Instructions for the task. Tally every line in the data that has the word "False" and report only the total.

═══ Data for analysis

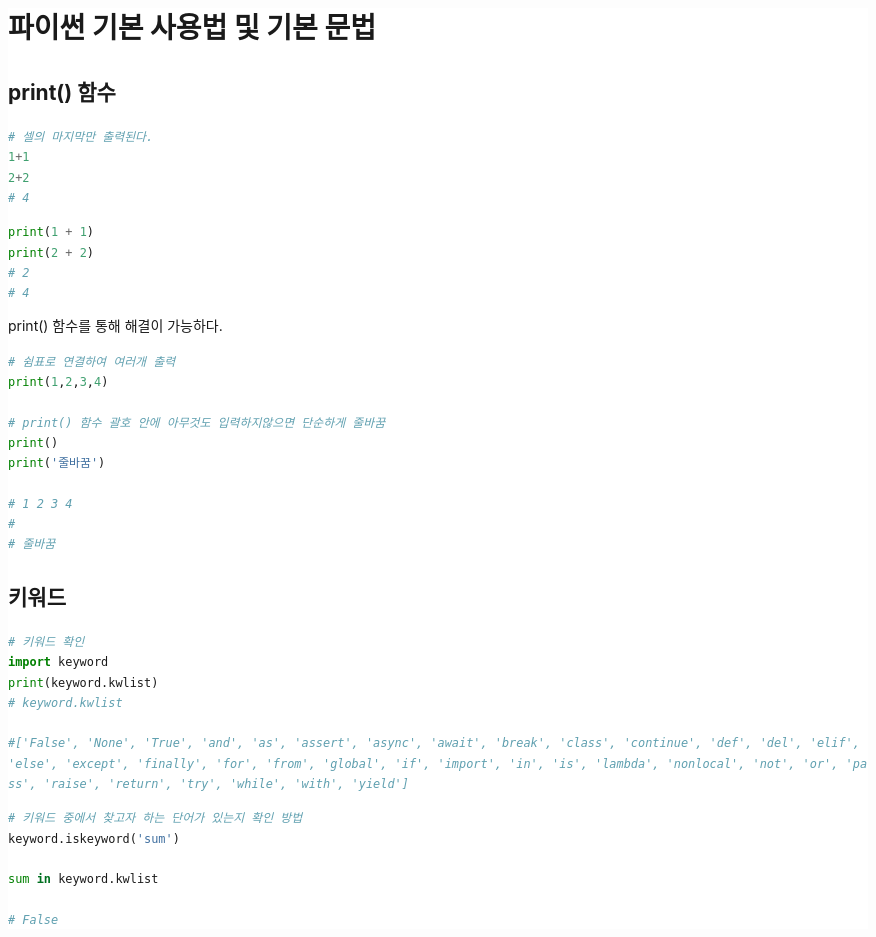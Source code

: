 # 파이썬 기본 사용법 및 기본 문법

## print() 함수

```python
# 셀의 마지막만 출력된다.
1+1
2+2
# 4
```

```python
print(1 + 1)
print(2 + 2)
# 2
# 4
```

print() 함수를 통해 해결이 가능하다.

``` python
# 쉼표로 연결하여 여러개 출력
print(1,2,3,4)

# print() 함수 괄호 안에 아무것도 입력하지않으면 단순하게 줄바꿈
print()
print('줄바꿈')

# 1 2 3 4
#
# 줄바꿈
```

## 키워드
```python
# 키워드 확인
import keyword
print(keyword.kwlist)
# keyword.kwlist

#['False', 'None', 'True', 'and', 'as', 'assert', 'async', 'await', 'break', 'class', 'continue', 'def', 'del', 'elif', 'else', 'except', 'finally', 'for', 'from', 'global', 'if', 'import', 'in', 'is', 'lambda', 'nonlocal', 'not', 'or', 'pass', 'raise', 'return', 'try', 'while', 'with', 'yield']
```

```python
# 키워드 중에서 찾고자 하는 단어가 있는지 확인 방법
keyword.iskeyword('sum')

sum in keyword.kwlist

# False
```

══════

Written reply. 2